Итак, лексика, унаследованная от культа Плодородия, будучи включённой в новый мировоззренческо-ценностный и вообще социоку- льтурный контекст и однозначно определённый официально-публичной сферой как обсценная, утратила статус средства выражения имагинативного денотата. В новом мировоззренчески-ценностном и социокультурном контексте она предстаёт как лишённая денотативного содержания и фактически становится без-, или а-денотативной. В контексте постархаической культуры многие без-денотативные вербальные образования превращаются в идиомы и фразеологизмы корпуса обсценной лексики. Особенностью данных конструкций (не только обсценных), как известно, является, во-первых, то, что они суть семантически неразложимые целостности: их смысл невозможно получить из раскрытия значений отдельных лексем, входящих в их состав. Действительный их смысл трансгредиентен как каждому слову в отдельности, так и их сумме. Во-вторых, они непереводимы на другие языки. Более того, они непереводимы и
на «более понятный» нативный язык.
Весь корпус обсценной лексики может быть разделён на две неравные части. В первую, неизмеримо меньшую, часть входят лексемы и словосочетания, являющиеся непосредственными номинациями различных эмпирических (т.е. анатомо-физиологических, полностью соответствующих Малой Модели Тела) аспектов сферы Телесного Низа, её функционирования и продуктов этого функционирования. Но они не только непосредственно связаны с эмпирическим референтом, но это – номинации-констативы, обладающие в контексте данной связанности исключительно прямыми и ни в коем случае не переносными значениями. Скажем, слово хуй здесь означает мужской половой орган, penis и только его. От данного слова в данном значении практически невозможно произвести производное слово. Даже прилагательное.

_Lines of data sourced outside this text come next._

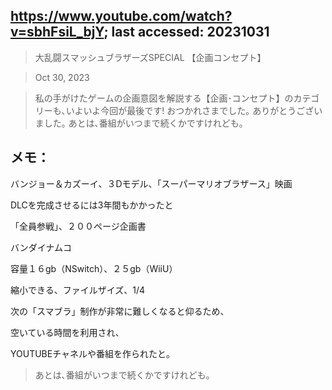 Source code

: ## https://www.youtube.com/watch?v=sbhFsiL_bjY; last accessed: 20231031

> 大乱闘スマッシュブラザーズSPECIAL 【企画コンセプト】

> Oct 30, 2023

> 私の手がけたゲームの企画意図を解説する【企画･コンセプト】のカテゴリーも､いよいよ今回が最後です! おつかれさまでした｡ ありがとうございました｡ あとは､番組がいつまで続くかですけれども｡


## メモ：

バンジョー＆カズーイ、３Dモデル、「スーパーマリオブラザース」映画

DLCを完成させるには3年間もかかったと

「全員参戦」、２００ページ企画書

バンダイナムコ

容量１６gb（NSwitch）、２５gb（WiiU）

縮小できる、ファイルザイズ、1/4

次の「スマブラ」制作が非常に難しくなると仰るため、

空いている時間を利用され、

YOUTUBEチャネルや番組を作られたと。

> あとは､番組がいつまで続くかですけれども｡
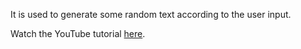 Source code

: It is used to generate some random text according to the user input.

Watch the YouTube tutorial [here](https://www.youtube.com/watch?v=TgCCbV_2C7s).
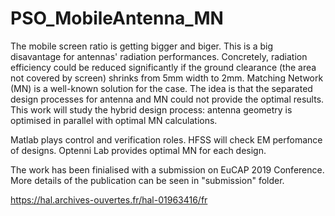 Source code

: # PSO_MobileAntenna_MN
The mobile screen ratio is getting bigger and biger. This is a big disavantage for antennas' radiation performances. Concretely, radiation efficiency could be reduced significantly if the ground clearance (the area not covered by screen) shrinks from 5mm width to 2mm.
Matching Network (MN) is a well-known solution for the case. The idea is that the separated design processes for antenna and MN could not provide the optimal results. This work will study the hybrid design process: antenna geometry is optimised in parallel with optimal MN calculations.

Matlab plays control and verification roles. HFSS will check EM perfomance of designs. Optenni Lab provides optimal MN for each design. 

The work has been finialised with a submission on EuCAP 2019 Conference. More details of the publication can be seen in "submission" folder.

https://hal.archives-ouvertes.fr/hal-01963416/fr
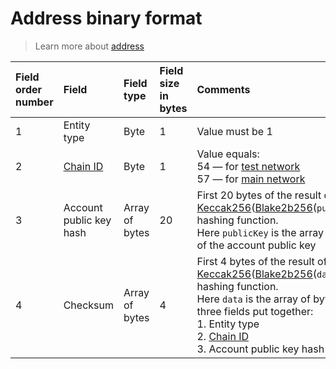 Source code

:# Address binary format

> Learn more about [address](/en/blockchain/account/address)

| Field order number | Field | Field type | Field size in bytes | Comments |
| :--- | :--- | :--- | :--- | :--- |
| 1 | Entity type | Byte | 1 | Value must be 1 |
| 2 | [Chain ID](/en/blockchain/blockchain-network/chain-id) | Byte | 1 | Value equals:<br> 54 — for [test network](/en/blockchain/blockchain-network/test-network)<br> 57 — for [main network](/en/blockchain/blockchain-network/main-network) |
| 3 | Account public key hash | Array of bytes | 20 | First 20 bytes of the result of the [Keccak256](https://en.wikipedia.org/wiki/SHA-3)([Blake2b256](https://en.wikipedia.org/wiki/BLAKE_%28hash_function%29)(`publicKey`)) hashing function.<br>Here `publicKey` is the array of bytes of the account public key |
| 4 | Checksum | Array of bytes | 4  | First 4 bytes of the result of the [Keccak256](https://en.wikipedia.org/wiki/SHA-3)([Blake2b256](https://en.wikipedia.org/wiki/BLAKE_%28hash_function%29)(`data`)) hashing function.<br>Here `data` is the array of bytes of three fields put together:<br> 1.&nbsp;Entity type<br> 2.&nbsp;[Chain ID](/en/blockchain/blockchain-network/chain-id)<br> 3.&nbsp;Account public key hash |
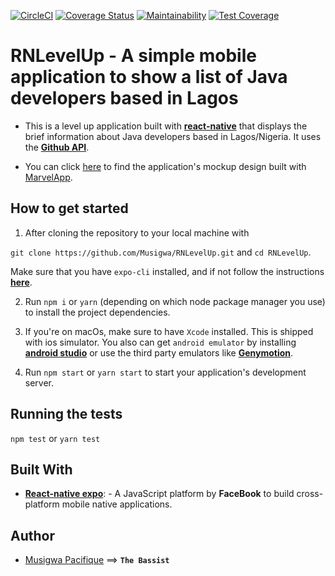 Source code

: [![CircleCI](https://circleci.com/gh/Musigwa/RNLevelUp.svg?style=svg)](https://circleci.com/gh/Musigwa/RNLevelUp)
[![Coverage Status](https://coveralls.io/repos/github/Musigwa/RNLevelUp/badge.svg?branch=master)](https://coveralls.io/github/Musigwa/RNLevelUp?branch=master)
[![Maintainability](https://api.codeclimate.com/v1/badges/9ab1aecdc9de22ecc4e7/maintainability)](https://codeclimate.com/github/Musigwa/RNLevelUp/maintainability)
[![Test Coverage](https://api.codeclimate.com/v1/badges/9ab1aecdc9de22ecc4e7/test_coverage)](https://codeclimate.com/github/Musigwa/RNLevelUp/test_coverage)

# RNLevelUp - A simple mobile application to show a list of Java developers based in Lagos

- This is a level up application built with **[react-native](https://facebook.github.io/react-native/)** that displays the brief information about Java developers based in Lagos/Nigeria. It uses the **[Github API](https://developer.github.com/v3/)**.

- You can click [here](https://marvelapp.com/project/4068318) to find the application's mockup design built with [MarvelApp](https://marvelapp.com/).

## How to get started

1. After cloning the repository to your local machine with

`git clone https://github.com/Musigwa/RNLevelUp.git` and `cd RNLevelUp`.

Make sure that you have `expo-cli` installed, and if not follow the instructions **[here](https://docs.expo.io/versions/latest/)**.

2. Run `npm i` or `yarn` (depending on which node package manager you use) to install the project dependencies.

3. If you're on macOs, make sure to have `Xcode` installed. This is shipped with ios simulator. You also can get `android emulator` by installing **[android studio](https://developer.android.com/studio/)** or use the third party emulators like **[Genymotion](https://www.genymotion.com/)**.

4. Run `npm start` or `yarn start` to start your application's development server.

## Running the tests

`npm test` or `yarn test`

## Built With

- **[React-native expo](https://expo.io/)**: - A JavaScript platform by **FaceBook** to build cross-platform mobile native applications.

## Author

- [Musigwa Pacifique](https://github.com/Musigwa) ==> **`The Bassist`**

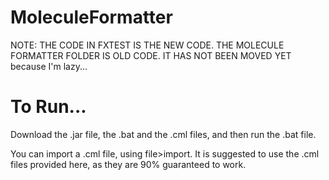 # MoleculeFormatter
NOTE: THE CODE IN FXTEST IS THE NEW CODE.
THE MOLECULE FORMATTER FOLDER IS OLD CODE.
IT HAS NOT BEEN MOVED YET because I'm lazy...
# To Run...
Download the .jar file, the .bat and the .cml files, and then run the .bat file.

You can import a .cml file, using file>import. 
It is suggested to use the .cml files provided here, as they are 90% guaranteed to work.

Неизмеримо бóльшую часть корпуса обсценной лексики составляет, во-первых, разносоставный массив вербальных формул, унаследованных от культа Плодородия и так или иначе генетически связанных с Большой Моделью Тела; во-вторых, различного рода вербальные конструкции, созданные и продолжающие создаваться по образу и подобию вышеназванных формул; в-третьих, те же самые номинации различных аспектов сферы Телесного Низа, её функционирования и продуктов этого функционирования, но: а) как выражающие – непосредственно или опосредствованно – Большую Модель Тела, б) как фигурирующие не в прямом, а в переносном значении. В этом случае то же слово хуй может выступать как местоимение-подлежащее («Какой-то хуй пришёл»), частица («У тебя хуй получится»); от него возможны производные (хуёвый, хуйня, хуярить и т.д.).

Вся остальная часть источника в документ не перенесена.